За столом сидели мои друзья-охотники, приехавшие на тягу, все люди особенные.

Вообще, у нас в России были люди причудливые и очень умные. Это вот теперь все делается ясным. Охотники — это были какие-то другие, «без идей», несколько легкомысленные.

Муся, Володя, Ленька сидели отдельно: молодежь.

Березовка из свежих почек березы весенних замечательная, холодная, пьется сразу, и лезут сами в рот горячие блины с растаявшей сметаной, а там внутри зернистая икра. Блины — это, как сказать, это не социализм, а совсем другое. А еще щучья икра с луком, она как бисер. Но мало кто знает щучью икру с зеленым луком.

— Весна, — говорит приятель Коля Курин. — Я каждую весну до сих пор постоянно был влюблен. Что-то есть в весне такое. Но только один раз неприятность вышла. Черт-те что получилось.

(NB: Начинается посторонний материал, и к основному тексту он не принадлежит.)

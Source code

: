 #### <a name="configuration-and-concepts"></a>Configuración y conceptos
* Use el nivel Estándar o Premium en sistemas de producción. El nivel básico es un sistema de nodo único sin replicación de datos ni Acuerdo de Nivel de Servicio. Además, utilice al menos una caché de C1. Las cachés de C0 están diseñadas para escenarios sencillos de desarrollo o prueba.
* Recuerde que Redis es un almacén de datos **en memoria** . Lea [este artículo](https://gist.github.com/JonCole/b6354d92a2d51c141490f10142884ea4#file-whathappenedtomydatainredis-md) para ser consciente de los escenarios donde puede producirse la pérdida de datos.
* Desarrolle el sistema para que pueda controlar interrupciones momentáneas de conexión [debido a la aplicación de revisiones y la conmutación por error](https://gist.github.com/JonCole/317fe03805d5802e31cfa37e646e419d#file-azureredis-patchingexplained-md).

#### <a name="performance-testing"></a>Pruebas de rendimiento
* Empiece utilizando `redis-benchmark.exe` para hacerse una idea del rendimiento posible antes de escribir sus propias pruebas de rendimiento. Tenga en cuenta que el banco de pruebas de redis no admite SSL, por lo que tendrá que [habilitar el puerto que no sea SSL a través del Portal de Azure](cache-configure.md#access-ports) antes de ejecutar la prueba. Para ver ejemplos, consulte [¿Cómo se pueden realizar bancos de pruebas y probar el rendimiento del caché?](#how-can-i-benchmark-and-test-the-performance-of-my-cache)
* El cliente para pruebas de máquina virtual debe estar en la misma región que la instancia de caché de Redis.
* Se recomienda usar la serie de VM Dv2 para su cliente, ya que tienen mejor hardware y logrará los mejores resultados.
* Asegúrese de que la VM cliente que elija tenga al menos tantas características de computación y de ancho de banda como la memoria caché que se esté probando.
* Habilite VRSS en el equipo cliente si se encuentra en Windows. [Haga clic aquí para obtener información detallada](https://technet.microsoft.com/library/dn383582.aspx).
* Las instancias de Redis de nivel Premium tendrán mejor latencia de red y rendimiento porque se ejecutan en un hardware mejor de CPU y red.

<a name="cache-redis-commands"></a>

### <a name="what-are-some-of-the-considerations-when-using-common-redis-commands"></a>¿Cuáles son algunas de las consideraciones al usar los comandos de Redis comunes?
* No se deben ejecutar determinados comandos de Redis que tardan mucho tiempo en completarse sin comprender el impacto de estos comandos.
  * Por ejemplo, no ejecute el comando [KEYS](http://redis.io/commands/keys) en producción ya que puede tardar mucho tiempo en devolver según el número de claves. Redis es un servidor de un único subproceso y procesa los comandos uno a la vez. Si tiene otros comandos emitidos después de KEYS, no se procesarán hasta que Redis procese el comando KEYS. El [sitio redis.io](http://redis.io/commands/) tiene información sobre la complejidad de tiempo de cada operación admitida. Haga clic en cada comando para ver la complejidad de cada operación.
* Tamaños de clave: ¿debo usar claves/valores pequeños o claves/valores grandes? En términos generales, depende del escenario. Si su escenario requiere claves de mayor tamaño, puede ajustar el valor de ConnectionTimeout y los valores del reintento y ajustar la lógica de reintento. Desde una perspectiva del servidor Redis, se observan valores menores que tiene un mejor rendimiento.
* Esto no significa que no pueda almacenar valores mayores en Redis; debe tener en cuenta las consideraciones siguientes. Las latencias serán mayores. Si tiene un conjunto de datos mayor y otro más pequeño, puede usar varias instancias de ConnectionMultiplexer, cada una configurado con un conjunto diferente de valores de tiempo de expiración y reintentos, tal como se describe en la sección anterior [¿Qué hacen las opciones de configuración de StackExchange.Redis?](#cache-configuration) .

— Я также весной был влюблен, — подтверждает полковник Павел Сучков. — Первая любовь начинается весной. Был влюблен в иностранку, замечательную.

— Кто же она, иностранка?

— Странно. Как это? Иностранка.

— Но какая иностранка — чухонка, испанка, кто?

— Прошу, пошлости бросьте, — обиделся Павел. — Довольно. Это была иностранка или что-то вроде. Одета в манто. А там — как Ева… Ага! Каково?

— Но это что же такое, — говорим мы. — Странно. Только едва ли дама.